Since the inception of the trademark breakfast food, an age-old question has been asked: Is cereal soup? This question no doubt arises from the inherently soupy nature of cereal: it’s made of chunks of food suspended in a liquid base, just like soup. This has led to a lengthy and contentious debate, one that desperately needs to be settled. Cereal, like many other foods, such as oatmeal, gazpacho, and stew, is a kind of soup.
First, an important distinction. For the purposes of this article, ‘cereal,’ as a food, consists of solid chunks of roasted grain suspended in milk. Soup is generally considered to be a liquid dish with water (and/or cream), vegetables, meat, or grains. There are a few problems with that definition, because the nature of soup as a food category rather than a dish means that some traditional soups are excluded by the conservative definition.
Soup is less of a single dish and more of a broad category within food. Many other individual dishes, like bisque and stews, are considered soups even by the most conservative soup definitions. Cereal, though, fits with the general trend of other soups, like Mediterranean stews and most traditional soups, with its solid chunks in a liquid base.
A common argument is that cereal can’t be considered soup because soup is typically served warm. There are a few things that contradict that idea. The first being that not all soups are hot, like gazpacho, a Spanish dish consisting of cold tomato soup. The second is that milk is cooked through a pasteurization process by heating it almost to a boil to remove pathogens. The last thing to consider is oatmeal. Oatmeal is undoubtedly a breakfast cereal, but it is warm and, instead of milk, can also reside in water, like many ‘traditional’ soups. Soup enthusiasts may question where ‘soup’ soup ends and ‘categorical’ soups begin? Soup as a food, both culturally and definitively, is more of a category than a food itself. If someone were to say “I’m eating soup,” that wouldn’t answer as to what exactly they were eating, but if they said “I’m eating cereal,” it narrows down to different grain types.
When a person traditionally prepares cereal, they pour cereal in first (milk first is sacrilege) and then fill most of the bowl with milk, so most people only consider cereal as those two in their cold forms. But think for a moment about a soup like corn chowder; anyone would call it a soup, but fundamentally, it’s the same as corn flakes in milk.

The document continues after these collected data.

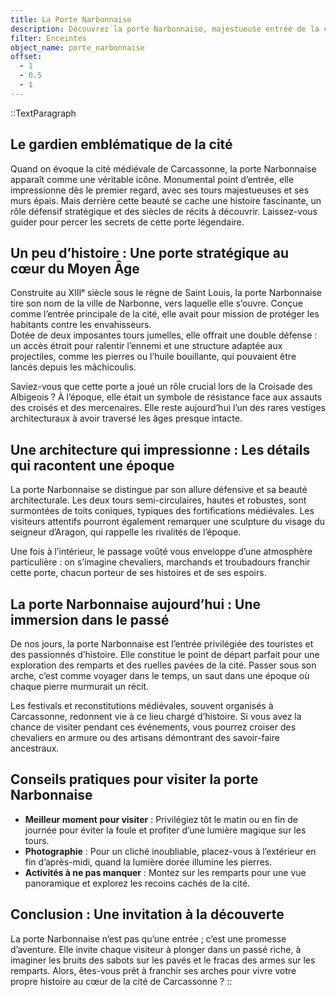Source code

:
 ```yaml
---
title: La Porte Narbonnaise
description: Découvrez la porte Narbonnaise, majestueuse entrée de la cité de Carcassonne. Plongez dans son histoire, admirez son architecture et préparez votre visite !
filter: Enceintes
object_name: porte_narbonnaise
offset:
  - 1
  - 0.5
  - 1
---
```



::TextParagraph
## Le gardien emblématique de la cité
Quand on évoque la cité médiévale de Carcassonne, la porte Narbonnaise apparaît comme une véritable icône. Monumental point d’entrée, elle impressionne dès le premier regard, avec ses tours majestueuses et ses murs épais. Mais derrière cette beauté se cache une histoire fascinante, un rôle défensif stratégique et des siècles de récits à découvrir. Laissez-vous guider pour percer les secrets de cette porte légendaire.


## Un peu d’histoire : Une porte stratégique au cœur du Moyen Âge
Construite au XIIIᵉ siècle sous le règne de Saint Louis, la porte Narbonnaise tire son nom de la ville de Narbonne, vers laquelle elle s’ouvre. Conçue comme l’entrée principale de la cité, elle avait pour mission de protéger les habitants contre les envahisseurs.  
Dotée de deux imposantes tours jumelles, elle offrait une double défense : un accès étroit pour ralentir l’ennemi et une structure adaptée aux projectiles, comme les pierres ou l’huile bouillante, qui pouvaient être lancés depuis les mâchicoulis.

Saviez-vous que cette porte a joué un rôle crucial lors de la Croisade des Albigeois ? À l’époque, elle était un symbole de résistance face aux assauts des croisés et des mercenaires. Elle reste aujourd’hui l’un des rares vestiges architecturaux à avoir traversé les âges presque intacte.

## Une architecture qui impressionne : Les détails qui racontent une époque
La porte Narbonnaise se distingue par son allure défensive et sa beauté architecturale. Les deux tours semi-circulaires, hautes et robustes, sont surmontées de toits coniques, typiques des fortifications médiévales. Les visiteurs attentifs pourront également remarquer une sculpture du visage du seigneur d’Aragon, qui rappelle les rivalités de l’époque.

Une fois à l’intérieur, le passage voûté vous enveloppe d’une atmosphère particulière : on s’imagine chevaliers, marchands et troubadours franchir cette porte, chacun porteur de ses histoires et de ses espoirs.


## La porte Narbonnaise aujourd’hui : Une immersion dans le passé
De nos jours, la porte Narbonnaise est l’entrée privilégiée des touristes et des passionnés d’histoire. Elle constitue le point de départ parfait pour une exploration des remparts et des ruelles pavées de la cité. Passer sous son arche, c’est comme voyager dans le temps, un saut dans une époque où chaque pierre murmurait un récit.

Les festivals et reconstitutions médiévales, souvent organisés à Carcassonne, redonnent vie à ce lieu chargé d’histoire. Si vous avez la chance de visiter pendant ces événements, vous pourrez croiser des chevaliers en armure ou des artisans démontrant des savoir-faire ancestraux.


## Conseils pratiques pour visiter la porte Narbonnaise
- **Meilleur moment pour visiter** : Privilégiez tôt le matin ou en fin de journée pour éviter la foule et profiter d’une lumière magique sur les tours.
- **Photographie** : Pour un cliché inoubliable, placez-vous à l’extérieur en fin d’après-midi, quand la lumière dorée illumine les pierres.
- **Activités à ne pas manquer** : Montez sur les remparts pour une vue panoramique et explorez les recoins cachés de la cité.

## Conclusion : Une invitation à la découverte
La porte Narbonnaise n’est pas qu’une entrée ; c’est une promesse d’aventure. Elle invite chaque visiteur à plonger dans un passé riche, à imaginer les bruits des sabots sur les pavés et le fracas des armes sur les remparts. Alors, êtes-vous prêt à franchir ses arches pour vivre votre propre histoire au cœur de la cité de Carcassonne ?
::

It’s a little sad that people are so averse to categorizing food as they logically should.
Cereal is inherently soupy, especially after the cereal grains have been softened by milk. Stews and creamy soups are both universally considered soups, which displays the categorical nature of the word ‘soup.’ Now we can agree soup is more effectively defined as a category of foods, simply meaning that a majority of the food is fluid. This would qualify more ‘traditional’ soups, like tomato soup, as well as less popular and cold soups, like gazpacho or breakfast cereal.
Soup has become so universally accepted as a liquid food that it should definitely be recognized as a category of food rather than a single dish. While soup may not always be cereal, cereal is certainly always soup.